What the task asks:
A faithful copy is required: transcribe each line below exactly, minus the pictures.

- - -

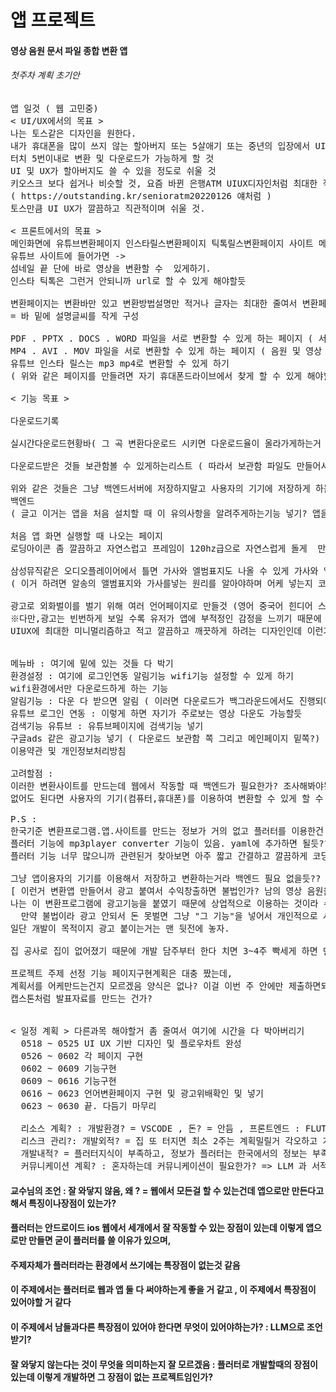 # 앱 프로젝트
#### 영상 음원 문서 파일 종합 변환 앱
###### 첫주차 계획 초기안
<pre>
앱 일것 ( 웹 고민중)
< UI/UX에서의 목표 > 
나는 토스같은 디자인을 원한다.
내가 휴대폰을 많이 쓰지 않는 할아버지 또는 5살애기 또는 중년의 입장에서 UIUX를 디자인할 것 
터치 5번이내로 변환 및 다운로드가 가능하게 할 것
UI 및 UX가 할아버지도 쓸 수 있을 정도로 쉬울 것 
키오스크 보다 쉽거나 비슷할 것, 요즘 바뀐 은행ATM UIUX디자인처럼 최대한 직관적으로 디자인할 것
( https://outstanding.kr/senioratm20220126 얘처럼 )  
토스만큼 UI UX가 깔끔하고 직관적이며 쉬울 것.

< 프론트에서의 목표 > 
메인화면에 유튜브변환페이지 인스타릴스변환페이지 틱톡릴스변환페이지 사이트 메인화면에 놓는다. ->
유튜브 사이트에 들어가면 -> 
섬네일 끝 단에 바로 영상을 변환할 수  있게하기.
인스타 틱톡은 그런거 안되니까 url로 할 수 있게 해야할듯
  
변환페이지는 변환바만 있고 변환방법설명만 적거나 글자는 최대한 줄여서 변환페이지를 구성한다. 
= 바 밑에 설명글씨를 작게 구성
  
PDF . PPTX . DOCS . WORD 파일을 서로 변환할 수 있게 하는 페이지 ( 서류변환 페이지 ) 
MP4 . AVI . MOV 파일을 서로 변환할 수 있게 하는 페이지 ( 음원 및 영상 변환 페이지 )
유튜브 인스타 릴스는 mp3 mp4로 변환할 수 있게 하기 
( 위와 같은 페이지를 만들려면 자기 휴대폰드라이브에서 찾게 할 수 있게 해야할듯 ) 
 
< 기능 목표 >
  
다운로드기록
  
실시간다운로드현황바( 그 곡 변환다운로드 시키면 다운로드율이 올라가게하는거 )
  
다운로드받은 것들 보관함볼 수 있게하는리스트 ( 따라서 보관함 파일도 만들어서 있게해야 됨 )
  
위와 같은 것들은 그냥 백엔드서버에 저장하지말고 사용자의 기기에 저장하게 하는형식으로
백엔드
( 글고 이거는 앱을 처음 설치할 때 이 유의사항을 알려주게하는기능 넣기? 앱을 지우면 곡이 다 없어진다던가)

처음 앱 화면 실행할 때 나오는 페이지 
로딩아이콘 좀 깔끔하고 자연스럽고 프레임이 120hz급으로 자연스럽게 돌게  만들기

삼성뮤직같은 오디오플레이어에서 틀면 가사와 엘범표지도 나올 수 있게 가사와 앨범표지를 넣을 수 있게 하는 기능 넣기
( 이거 하려면 알송의 앨범표지와 가사를넣는 원리를 알아야하며 어케 넣는지 코드도 알아야됨 )

광고로 외화벌이를 벌기 위해 여러 언어페이지로 만들것 (영어 중국어 힌디어 스페인어 한국어 ) 
※다만,광고는 빈번하게 보일 수록 유저가 앱에 부적정인 감정을 느끼기 때문에 자주 노출 시킬 수도 없는 노릇이며
UIUX에 최대한 미니멀리즘하고 적고 깔끔하고 깨끗하게 하려는 디자인인데 이런거 넣으면 드러워보여서 UIUX목표에도 위배가 될수도 있음


메뉴바 : 여기에 밑에 있는 것들 다 박기
환경설정 : 여기에 로그인연동 알림기능 wifi기능 설정할 수 있게 하기
wifi환경에서만 다운로드하게 하는 기능 
알림기능 : 다운 다 받으면 알림 ( 이러면 다운로드가 백그라운드에서도 진행되야함 )
유튜브 로그인 연동 : 이렇게 하면 자기가 주로보는 영상 다운도 가능할듯  
검색기능 유튜브 : 유튜브페이지에 검색기능 넣기
구글ads 같은 광고기능 넣기 ( 다운로드 보관함 쪽 그리고 메인페이지 밑쪽?)
이용약관 및 개인정보처리방침 

고려할점 :
이러한 변환사이트를 만드는데 웹에서 작동할 때 백엔드가 필요한가? 조사해봐야됨
없어도 된다면 사용자의 기기(컴퓨터,휴대폰)를 이용하여 변환할 수 있게 할 수 있는가? 조사해봐야됨

P.S :
한국기준 변환프로그램.앱.사이트를 만드는 정보가 거의 없고 플러터를 이용한건 그냥 없음 
플러터 기능에 mp3player converter 기능이 있음. yaml에 추가하면 될듯??
플러터 기능 너무 많으니까 관련된거 찾아보면 아주 짧고 간결하고 깔끔하게 코딩이 될 수도 있을듯
  
그냥 앱이용자의 기기를 이용해서 저장하고 변환하는거라 백엔드 필요 없을듯?? - 교수님조언으로 이거는 웹도 만들어야할 거같아서 고려해야함
[ 이런거 변환앱 만들어서 광고 붙여서 수익창출하면 불법인가? 남의 영상 음원을 파일로 변환시키는것까지는 개인적으로 사용이 가능하지만,
나는 이 변환프로그램에 광고기능을 붙였기 때문에 상업적으로 이용하는 것이라 수익창출은 불법인가?? ] - 이거는 나중에.
  만약 불법이라 광고 안되서 돈 못벌면 그냥 "그 기능"을 넣어서 개인적으로 사용해야할 듯 
일단 개발이 목적이지 광고 붙이는거는 맨 뒷전에 놓자.
  
집 공사로 집이 없어졌기 때문에 개발 담주부터 한다 치면 3~4주 빡세게 하면 만들것으로 예상됨

프로젝트 주제 선정 기능 페이지구현계획은 대충 짰는데,
계획서를 어케만드는건지 모르겠음 양식은 없나? 이걸 이번 주 안에만 제출하면되는가?
캡스톤처럼 발표자료를 만드는 건가?


< 일정 계획 > 다른과목 해야할거 좀 줄여서 여기에 시간을 다 박아버리기
  0518 ~ 0525 UI UX 기반 디자인 및 플로우차트 완성
  0526 ~ 0602 각 페이지 구현
  0602 ~ 0609 기능구현
  0609 ~ 0616 기능구현
  0616 ~ 0623 언어변환페이지 구현 및 광고위배확인 및 넣기
  0623 ~ 0630 끝. 다듬기 마무리

  리소스 계획? : 개발환경? = VSCODE , 돈? = 안듬 , 프론트엔드 : FLUTTER , DART , 백엔드 : 계획에 없음 있으면 php,xampp 활용해서 시험해보기.
  리스크 관리?: 개발외적? = 집 또 터지면 최소 2주는 계획밀릴거 각오하고 개발해야함 , 
  개발내적? = 플러터지식이 부족하고, 정보가 플러터는 한국에서의 정보는 부족함 , 서적과LLM과개발자사이트을 이용해서 개발해야함, 크롤링필요,해외사이트인텔수집
  커뮤니케이션 계획? : 혼자하는데 커뮤니케이션이 필요한가? => LLM 과 서적 과 개발자사이트 와 FLUTTER 홈피 그리고 교수님의조언이 필요함.
</pre>

#### 교수님의 조언 : 잘 와닿지 않음, 왜 ? = 웹에서 모든걸 할 수 있는건데 앱으로만 만든다고해서 특징이나장점이 있는가?
#### 플러터는 안드로이드 ios 웹에서 세개에서 잘 작동할 수 있는 장점이 있는데 이렇게 앱으로만 만들면 굳이 플러터를 쓸 이유가 있으며,
#### 주제자체가 플러터라는 환경에서 쓰기에는 특장점이 없는것 같음
#### 이 주제에서는 플러터로 웹과 앱 둘 다 써야하는게 좋을 거 같고 , 이 주제에서 특장점이 있어야할 거 같다
#### 이 주제에서 남들과다른 특장점이 있어야 한다면 무엇이 있어야하는가? : LLM으로 조언받기?
#### 잘 와닿지 않는다는 것이 무엇을 의미하는지 잘 모르겠음 : 플러터로 개발할때의 장점이 있는데 이렇게 개발하면 그 장점이 없는 프로젝트임인가?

- - -

Written solution:
 # 앱 프로젝트
#### 영상 음원 문서 파일 종합 변환 앱
###### 첫주차 계획 초기안
<pre>
앱 일것 ( 웹 고민중)
< UI/UX에서의 목표 > 
나는 토스같은 디자인을 원한다.
내가 휴대폰을 많이 쓰지 않는 할아버지 또는 5살애기 또는 중년의 입장에서 UIUX를 디자인할 것 
터치 5번이내로 변환 및 다운로드가 가능하게 할 것
UI 및 UX가 할아버지도 쓸 수 있을 정도로 쉬울 것 
키오스크 보다 쉽거나 비슷할 것, 요즘 바뀐 은행ATM UIUX디자인처럼 최대한 직관적으로 디자인할 것
( https://outstanding.kr/senioratm20220126 얘처럼 )  
토스만큼 UI UX가 깔끔하고 직관적이며 쉬울 것.

< 프론트에서의 목표 > 
메인화면에 유튜브변환페이지 인스타릴스변환페이지 틱톡릴스변환페이지 사이트 메인화면에 놓는다. ->
유튜브 사이트에 들어가면 -> 
섬네일 끝 단에 바로 영상을 변환할 수  있게하기.
인스타 틱톡은 그런거 안되니까 url로 할 수 있게 해야할듯
  
변환페이지는 변환바만 있고 변환방법설명만 적거나 글자는 최대한 줄여서 변환페이지를 구성한다. 
= 바 밑에 설명글씨를 작게 구성
  
PDF . PPTX . DOCS . WORD 파일을 서로 변환할 수 있게 하는 페이지 ( 서류변환 페이지 ) 
MP4 . AVI . MOV 파일을 서로 변환할 수 있게 하는 페이지 ( 음원 및 영상 변환 페이지 )
유튜브 인스타 릴스는 mp3 mp4로 변환할 수 있게 하기 
( 위와 같은 페이지를 만들려면 자기 휴대폰드라이브에서 찾게 할 수 있게 해야할듯 ) 
 
< 기능 목표 >
  
다운로드기록
  
실시간다운로드현황바( 그 곡 변환다운로드 시키면 다운로드율이 올라가게하는거 )
  
다운로드받은 것들 보관함볼 수 있게하는리스트 ( 따라서 보관함 파일도 만들어서 있게해야 됨 )
  
위와 같은 것들은 그냥 백엔드서버에 저장하지말고 사용자의 기기에 저장하게 하는형식으로
백엔드
( 글고 이거는 앱을 처음 설치할 때 이 유의사항을 알려주게하는기능 넣기? 앱을 지우면 곡이 다 없어진다던가)

처음 앱 화면 실행할 때 나오는 페이지 
로딩아이콘 좀 깔끔하고 자연스럽고 프레임이 120hz급으로 자연스럽게 돌게  만들기

삼성뮤직같은 오디오플레이어에서 틀면 가사와 엘범표지도 나올 수 있게 가사와 앨범표지를 넣을 수 있게 하는 기능 넣기
( 이거 하려면 알송의 앨범표지와 가사를넣는 원리를 알아야하며 어케 넣는지 코드도 알아야됨 )

광고로 외화벌이를 벌기 위해 여러 언어페이지로 만들것 (영어 중국어 힌디어 스페인어 한국어 ) 
※다만,광고는 빈번하게 보일 수록 유저가 앱에 부적정인 감정을 느끼기 때문에 자주 노출 시킬 수도 없는 노릇이며
UIUX에 최대한 미니멀리즘하고 적고 깔끔하고 깨끗하게 하려는 디자인인데 이런거 넣으면 드러워보여서 UIUX목표에도 위배가 될수도 있음


메뉴바 : 여기에 밑에 있는 것들 다 박기
환경설정 : 여기에 로그인연동 알림기능 wifi기능 설정할 수 있게 하기
wifi환경에서만 다운로드하게 하는 기능 
알림기능 : 다운 다 받으면 알림 ( 이러면 다운로드가 백그라운드에서도 진행되야함 )
유튜브 로그인 연동 : 이렇게 하면 자기가 주로보는 영상 다운도 가능할듯  
검색기능 유튜브 : 유튜브페이지에 검색기능 넣기
구글ads 같은 광고기능 넣기 ( 다운로드 보관함 쪽 그리고 메인페이지 밑쪽?)
이용약관 및 개인정보처리방침 

고려할점 :
이러한 변환사이트를 만드는데 웹에서 작동할 때 백엔드가 필요한가? 조사해봐야됨
없어도 된다면 사용자의 기기(컴퓨터,휴대폰)를 이용하여 변환할 수 있게 할 수 있는가? 조사해봐야됨

P.S :
한국기준 변환프로그램.앱.사이트를 만드는 정보가 거의 없고 플러터를 이용한건 그냥 없음 
플러터 기능에 mp3player converter 기능이 있음. yaml에 추가하면 될듯??
플러터 기능 너무 많으니까 관련된거 찾아보면 아주 짧고 간결하고 깔끔하게 코딩이 될 수도 있을듯
  
그냥 앱이용자의 기기를 이용해서 저장하고 변환하는거라 백엔드 필요 없을듯?? - 교수님조언으로 이거는 웹도 만들어야할 거같아서 고려해야함
[ 이런거 변환앱 만들어서 광고 붙여서 수익창출하면 불법인가? 남의 영상 음원을 파일로 변환시키는것까지는 개인적으로 사용이 가능하지만,
나는 이 변환프로그램에 광고기능을 붙였기 때문에 상업적으로 이용하는 것이라 수익창출은 불법인가?? ] - 이거는 나중에.
  만약 불법이라 광고 안되서 돈 못벌면 그냥 "그 기능"을 넣어서 개인적으로 사용해야할 듯 
일단 개발이 목적이지 광고 붙이는거는 맨 뒷전에 놓자.
  
집 공사로 집이 없어졌기 때문에 개발 담주부터 한다 치면 3~4주 빡세게 하면 만들것으로 예상됨

프로젝트 주제 선정 기능 페이지구현계획은 대충 짰는데,
계획서를 어케만드는건지 모르겠음 양식은 없나? 이걸 이번 주 안에만 제출하면되는가?
캡스톤처럼 발표자료를 만드는 건가?


< 일정 계획 > 다른과목 해야할거 좀 줄여서 여기에 시간을 다 박아버리기
  0518 ~ 0525 UI UX 기반 디자인 및 플로우차트 완성
  0526 ~ 0602 각 페이지 구현
  0602 ~ 0609 기능구현
  0609 ~ 0616 기능구현
  0616 ~ 0623 언어변환페이지 구현 및 광고위배확인 및 넣기
  0623 ~ 0630 끝. 다듬기 마무리

  리소스 계획? : 개발환경? = VSCODE , 돈? = 안듬 , 프론트엔드 : FLUTTER , DART , 백엔드 : 계획에 없음 있으면 php,xampp 활용해서 시험해보기.
  리스크 관리?: 개발외적? = 집 또 터지면 최소 2주는 계획밀릴거 각오하고 개발해야함 , 
  개발내적? = 플러터지식이 부족하고, 정보가 플러터는 한국에서의 정보는 부족함 , 서적과LLM과개발자사이트을 이용해서 개발해야함, 크롤링필요,해외사이트인텔수집
  커뮤니케이션 계획? : 혼자하는데 커뮤니케이션이 필요한가? => LLM 과 서적 과 개발자사이트 와 FLUTTER 홈피 그리고 교수님의조언이 필요함.
</pre>

#### 교수님의 조언 : 잘 와닿지 않음, 왜 ? = 웹에서 모든걸 할 수 있는건데 앱으로만 만든다고해서 특징이나장점이 있는가?
#### 플러터는 안드로이드 ios 웹에서 세개에서 잘 작동할 수 있는 장점이 있는데 이렇게 앱으로만 만들면 굳이 플러터를 쓸 이유가 있으며,
#### 주제자체가 플러터라는 환경에서 쓰기에는 특장점이 없는것 같음
#### 이 주제에서는 플러터로 웹과 앱 둘 다 써야하는게 좋을 거 같고 , 이 주제에서 특장점이 있어야할 거 같다
#### 이 주제에서 남들과다른 특장점이 있어야 한다면 무엇이 있어야하는가? : LLM으로 조언받기?
#### 잘 와닿지 않는다는 것이 무엇을 의미하는지 잘 모르겠음 : 플러터로 개발할때의 장점이 있는데 이렇게 개발하면 그 장점이 없는 프로젝트임인가?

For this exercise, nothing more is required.